# Your task
Search the records for the word "plastic" and copy every line in which it occurs.

□ □ □

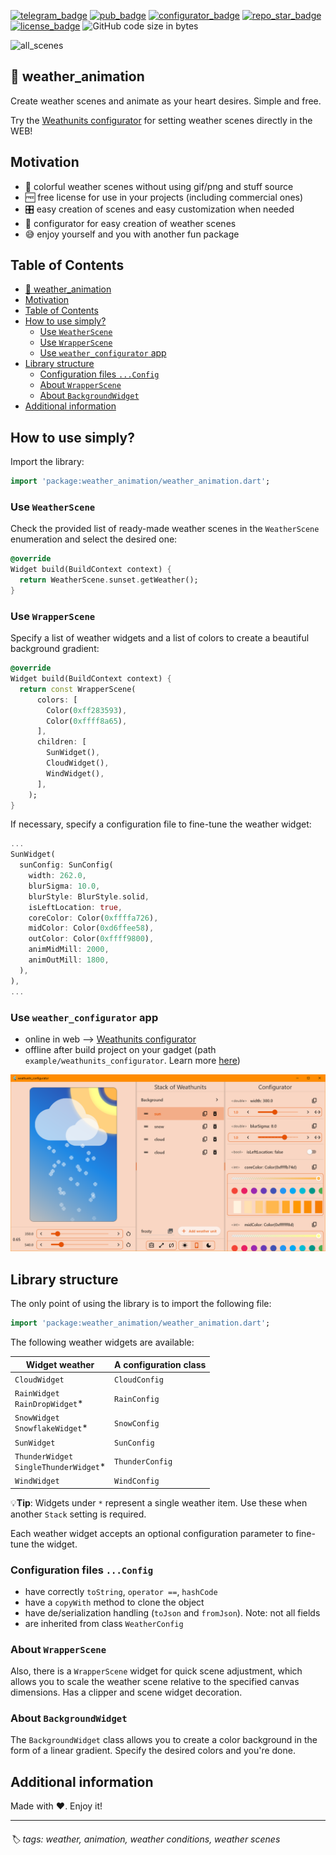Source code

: [![telegram_badge]][telegram_link]
[![pub_badge]][pub_link]
[![configurator_badge]][configurator_link]
[![repo_star_badge]][repo_star_link]
[![license_badge]][license_link]
![GitHub code size in bytes][code_size_badge]

![all_scenes](images/all_scenes.gif)

## 🌇 weather_animation

Create weather scenes and animate as your heart desires. Simple and free.

Try the [Weathunits configurator][configurator_link] for setting weather scenes directly in the WEB!

## Motivation

- 🎨 colorful weather scenes without using gif/png and stuff source
- 🆓 free license for use in your projects (including commercial ones)
- 🎛 easy creation of scenes and easy customization when needed
- 🌅 configurator for easy creation of weather scenes
- 😅 enjoy yourself and you with another fun package

## Table of Contents

<!-- TOC -->
  * [🌇 weather_animation](#-weather_animation)
  * [Motivation](#motivation)
  * [Table of Contents](#table-of-contents)
  * [How to use simply?](#how-to-use-simply)
    * [Use `WeatherScene`](#use-weatherscene)
    * [Use `WrapperScene`](#use-wrapperscene)
    * [Use `weather_configurator` app](#use-weather_configurator-app)
  * [Library structure](#library-structure)
    * [Configuration files `...Config`](#configuration-files-config)
    * [About `WrapperScene`](#about-wrapperscene)
    * [About `BackgroundWidget`](#about-backgroundwidget)
  * [Additional information](#additional-information)
<!-- TOC -->

## How to use simply?

Import the library:
```dart
import 'package:weather_animation/weather_animation.dart';
```

### Use `WeatherScene`

Check the provided list of ready-made weather scenes in the `WeatherScene` enumeration and select 
the desired one:
```dart
@override
Widget build(BuildContext context) {
  return WeatherScene.sunset.getWeather();
}
```

### Use `WrapperScene`

Specify a list of weather widgets and a list of colors to create a beautiful background gradient:
```dart
@override
Widget build(BuildContext context) {
  return const WrapperScene(
      colors: [
        Color(0xff283593),
        Color(0xffff8a65),
      ],
      children: [
        SunWidget(),
        CloudWidget(),
        WindWidget(),
      ],
    );
}
```

If necessary, specify a configuration file to fine-tune the weather widget:
```dart
...
SunWidget(
  sunConfig: SunConfig(
    width: 262.0,
    blurSigma: 10.0,
    blurStyle: BlurStyle.solid,
    isLeftLocation: true,
    coreColor: Color(0xffffa726),
    midColor: Color(0xd6ffee58),
    outColor: Color(0xffff9800),
    animMidMill: 2000,
    animOutMill: 1800,
  ),
),
...
```

### Use `weather_configurator` app

- online in web --> [Weathunits configurator][configurator_link]
- offline after build project on your gadget (path `example/weathunits_configurator`. Learn more [here](https://github.com/PackRuble/weather_animation/tree/master/example/weathunits_configurator/))

![](example/weathunits_configurator/assets/weather_configurator_screen.png)

## Library structure

The only point of using the library is to import the following file:
```dart
import 'package:weather_animation/weather_animation.dart';
```

The following weather widgets are available:

| Widget weather                             | A configuration class |
|--------------------------------------------|-----------------------|
| `CloudWidget`                              | `CloudConfig`         |
| `RainWidget`<br/>`RainDropWidget`*         | `RainConfig`          |
| `SnowWidget`<br/>`SnowflakeWidget`*        | `SnowConfig`          |
| `SunWidget`                                | `SunConfig`           |
| `ThunderWidget`<br/>`SingleThunderWidget`* | `ThunderConfig`       |
| `WindWidget`                               | `WindConfig`          |

💡**Tip**: Widgets under `*` represent a single weather item. Use these when another `Stack` setting is required.

Each weather widget accepts an optional configuration parameter to fine-tune the widget.

### Configuration files `...Config`

- have correctly `toString`, `operator ==`, `hashCode`
- have a `copyWith` method to clone the object
- have de/serialization handling (`toJson` and `fromJson`). Note: not all fields
- are inherited from class `WeatherConfig`

### About `WrapperScene`

Also, there is a `WrapperScene` widget for quick scene adjustment, which allows you to scale the 
weather scene relative to the specified canvas dimensions. Has a clipper and scene widget decoration.

### About `BackgroundWidget`
The `BackgroundWidget` class allows you to create a color background in the form of a linear gradient.
Specify the desired colors and you're done.

## Additional information
Made with ❤️. Enjoy it!


<!-- Links -->
[pub_badge]: https://img.shields.io/pub/v/weather_animation.svg?style=plastic
[license_badge]: https://img.shields.io/github/license/PackRuble/weather_animation?style=plastic
[code_size_badge]: https://img.shields.io/github/languages/code-size/PackRuble/weather_animation?style=plastic
[repo_star_badge]: https://img.shields.io/github/stars/PackRuble/weather_animation?style=plastic

[pub_link]: https://pub.dev/packages/weather_animation
[license_link]: https://github.com/PackRuble/weather_animation/blob/master/LICENSE
[repo_star_link]: https://github.com/PackRuble/weather_animation

[telegram_badge]: https://img.shields.io/badge/telegram-❤️-252850?style=plastic&logo=telegram
[telegram_link]: https://t.me/+AkGV73kZi_Q1YTMy

[configurator_badge]: https://img.shields.io/badge/🎄web%E2%80%90app-try-CB6586?style=plastic
[configurator_link]: https://packruble.github.io/weather_animation/

---

<h6>
🏷 tags: weather, animation, weather conditions, weather scenes
</h6>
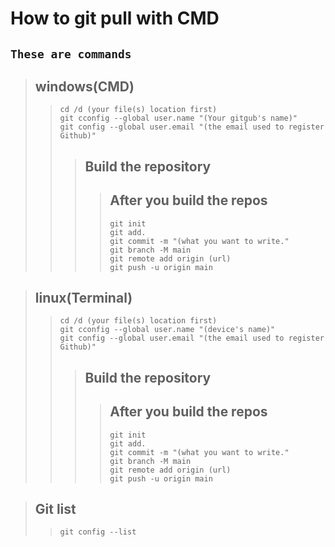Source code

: # How to git pull with CMD
## ```These are commands``` 

> ## windows(CMD)
>> ```cd /d (your file(s) location first)```    
>> ```git cconfig --global user.name "(Your gitgub's name)"```  
>> ```git config --global user.email "(the email used to register Github)"```    
>>> ## Build the repository
>>>> ## After you build the repos
>>>> ```git init```  
>>>> ```git add.```  
>>>> ```git commit -m "(what you want to write."```    
>>>> ```git branch -M main```  
>>>> ```git remote add origin (url)```  
>>>> ```git push -u origin main```  
  
> ## linux(Terminal)
>> ```cd /d (your file(s) location first)```      
>> ```git cconfig --global user.name "(device's name)"```    
>> ```git config --global user.email "(the email used to register Github)"```      
>>> ## Build the repository
>>>> ## After you build the repos
>>>> ```git init```  
>>>> ```git add.```  
>>>> ```git commit -m "(what you want to write."```    
>>>> ```git branch -M main```  
>>>> ```git remote add origin (url)```  
>>>> ```git push -u origin main```
  
> ## Git list  
>>  ``git config --list``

□ □ □

# Written response
[pub_badge]: https://img.shields.io/pub/v/weather_animation.svg?style=plastic
[license_badge]: https://img.shields.io/github/license/PackRuble/weather_animation?style=plastic
[code_size_badge]: https://img.shields.io/github/languages/code-size/PackRuble/weather_animation?style=plastic
[repo_star_badge]: https://img.shields.io/github/stars/PackRuble/weather_animation?style=plastic
[telegram_badge]: https://img.shields.io/badge/telegram-❤️-252850?style=plastic&logo=telegram
[configurator_badge]: https://img.shields.io/badge/🎄web%E2%80%90app-try-CB6586?style=plastic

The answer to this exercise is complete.